Start of Information supplied
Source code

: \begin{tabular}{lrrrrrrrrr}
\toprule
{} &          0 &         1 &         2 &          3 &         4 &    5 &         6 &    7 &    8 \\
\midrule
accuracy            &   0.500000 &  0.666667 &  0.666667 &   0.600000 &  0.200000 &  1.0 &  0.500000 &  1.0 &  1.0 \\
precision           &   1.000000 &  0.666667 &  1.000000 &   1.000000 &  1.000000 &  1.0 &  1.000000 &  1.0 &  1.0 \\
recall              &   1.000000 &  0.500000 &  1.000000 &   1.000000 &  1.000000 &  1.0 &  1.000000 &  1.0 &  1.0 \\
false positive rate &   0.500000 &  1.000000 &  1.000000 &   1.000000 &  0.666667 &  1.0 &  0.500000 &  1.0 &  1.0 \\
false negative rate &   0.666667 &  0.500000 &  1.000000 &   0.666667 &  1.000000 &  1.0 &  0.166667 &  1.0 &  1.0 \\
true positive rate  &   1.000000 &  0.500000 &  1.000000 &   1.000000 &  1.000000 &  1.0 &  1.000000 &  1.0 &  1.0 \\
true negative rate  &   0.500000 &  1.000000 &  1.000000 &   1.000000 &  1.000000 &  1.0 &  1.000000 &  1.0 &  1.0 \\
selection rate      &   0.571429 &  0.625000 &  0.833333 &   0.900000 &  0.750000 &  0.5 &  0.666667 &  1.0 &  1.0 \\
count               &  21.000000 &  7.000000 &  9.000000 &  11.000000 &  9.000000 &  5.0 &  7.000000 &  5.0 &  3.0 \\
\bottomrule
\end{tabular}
End of Information supplied
To do: The answer must be a single number: how many lines in the data contain the string "rate"?

Your response: 5